*Requirement*
Scan the entries that follow and work out how many lines contain "working". Give the number and nothing else.

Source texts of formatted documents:
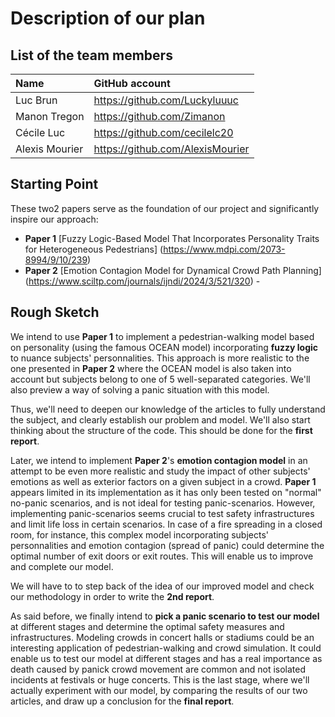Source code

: # Description of our plan

## List of the team members

| Name           | GitHub account                  |
|:---------------|:--------------------------------|
| Luc Brun       | https://github.com/Luckyluuuc   |
| Manon Tregon   | https://github.com/Zimanon      |
| Cécile Luc     | https://github.com/cecilelc20   |
| Alexis Mourier | https://github.com/AlexisMourier|


## Starting Point

These two2 papers serve as the foundation of our project and significantly inspire our approach:
- **Paper 1** [Fuzzy Logic-Based Model That Incorporates Personality Traits for Heterogeneous Pedestrians] (https://www.mdpi.com/2073-8994/9/10/239)
- **Paper 2** [Emotion Contagion Model for Dynamical Crowd Path Planning] (https://www.sciltp.com/journals/ijndi/2024/3/521/320) - 

## Rough Sketch

We intend to use **Paper 1** to implement a pedestrian-walking model based on personality (using the famous OCEAN model) incorporating **fuzzy logic** to nuance subjects' personnalities. This approach is more realistic to the one presented in **Paper 2** where the OCEAN model is also taken into account but subjects belong to one of 5 well-separated categories. We'll also preview a way of solving a panic situation with this model. 

Thus, we'll need to deepen our knowledge of the articles to fully understand the subject, and clearly establish our problem and model. We'll also start thinking about the structure of the code. This should be done for the **first report**.

Later, we intend to implement **Paper 2**'s **emotion contagion model** in an attempt to be even more realistic and study the impact of other subjects' emotions as well as exterior factors on a given subject in a crowd. **Paper 1** appears limited in its implementation as it has only been tested on "normal" no-panic scenarios, and is not ideal for testing panic-scenarios. However, implementing panic-scenarios seems crucial to test safety infrastructures and limit life loss in certain scenarios. In case of a fire spreading in a closed room, for instance, this complex model incorporating subjects' personnalities and emotion contagion (spread of panic) could determine the optimal number of exit doors or exit routes. This will enable us to improve and complete our model. 

We will have to to step back of the idea of our improved model and check our methodology in order to write the **2nd report**.

As said before, we finally intend to **pick a panic scenario to test our model** at different stages and determine the optimal safety measures and infrastructures. Modeling crowds in concert halls or stadiums could be an interesting application of pedestrian-walking and crowd simulation. It could enable us to test our model at different stages and has a real importance as death caused by panick crowd movement are common and not isolated incidents at festivals or huge concerts. This is the last stage, where we'll actually experiment with our model, by comparing the results of our two articles, and draw up a conclusion for the **final report**.




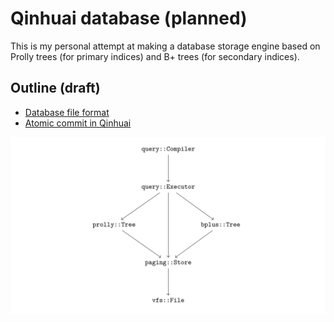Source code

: # Qinhuai database (planned)

This is my personal attempt at making a database storage engine based on Prolly trees (for primary indices) and B+ trees (for secondary indices).

## Outline (draft)

- [Database file format](doc/file_format.md)
- [Atomic commit in Qinhuai](doc/atomic_commit.md)

![](doc/design.png)
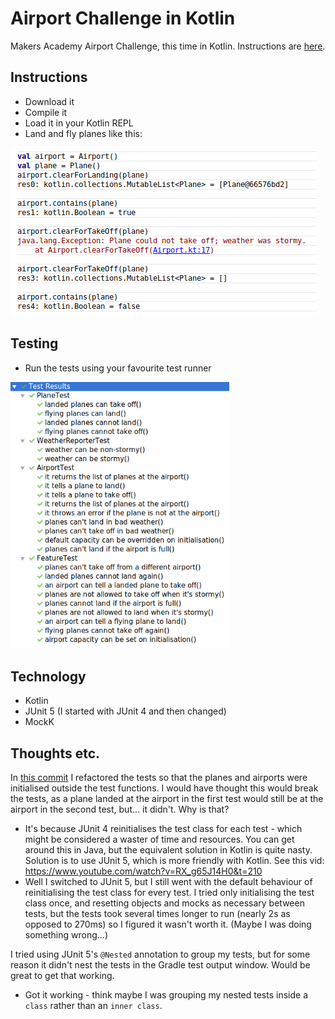 # Airport Challenge in Kotlin

Makers Academy Airport Challenge, this time in Kotlin. Instructions are
[here](instructions.md).

## Instructions

- Download it
- Compile it
- Load it in your Kotlin REPL
- Land and fly planes like this:
<img src="images/airport-challenge-in-a-repl.png">

## Testing

- Run the tests using your favourite test runner
<img width=350 src="images/test-results.png">

## Technology

- Kotlin
- JUnit 5 (I started with JUnit 4 and then changed)
- MockK

## Thoughts etc.

In [this
commit](https://github.com/Hives/airport-challenge-kotlin/commit/25688a82c5d8275059c1f273998f2dff4213ba86)
I refactored the tests so that the planes and airports were initialised outside
the test functions. I would have thought this would break the tests, as a plane
landed at the airport in the first test would still be at the airport in the
second test, but... it didn't. Why is that?
- It's because JUnit 4 reinitialises the test class for each test - which might
  be considered a waster of time and resources. You can get around this in Java,
  but the equivalent solution in Kotlin is quite nasty. Solution is to use JUnit
  5, which is more friendly with Kotlin. See this vid:
  <https://www.youtube.com/watch?v=RX_g65J14H0&t=210>
- Well I switched to JUnit 5, but I still went with the default behaviour of
  reinitialising the test class for every test. I tried only initialising the
  test class once, and resetting objects and mocks as necessary between tests,
  but the tests took several times longer to run (nearly 2s as opposed to 270ms)
  so I figured it wasn't worth it. (Maybe I was doing something wrong...)

I tried using JUnit 5's `@Nested` annotation to group my tests, but for some
reason it didn't nest the tests in the Gradle test output window. Would be great
to get that working.
- Got it working - think maybe I was grouping my nested tests inside a `class`
  rather than an `inner class`.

*Written answer*
2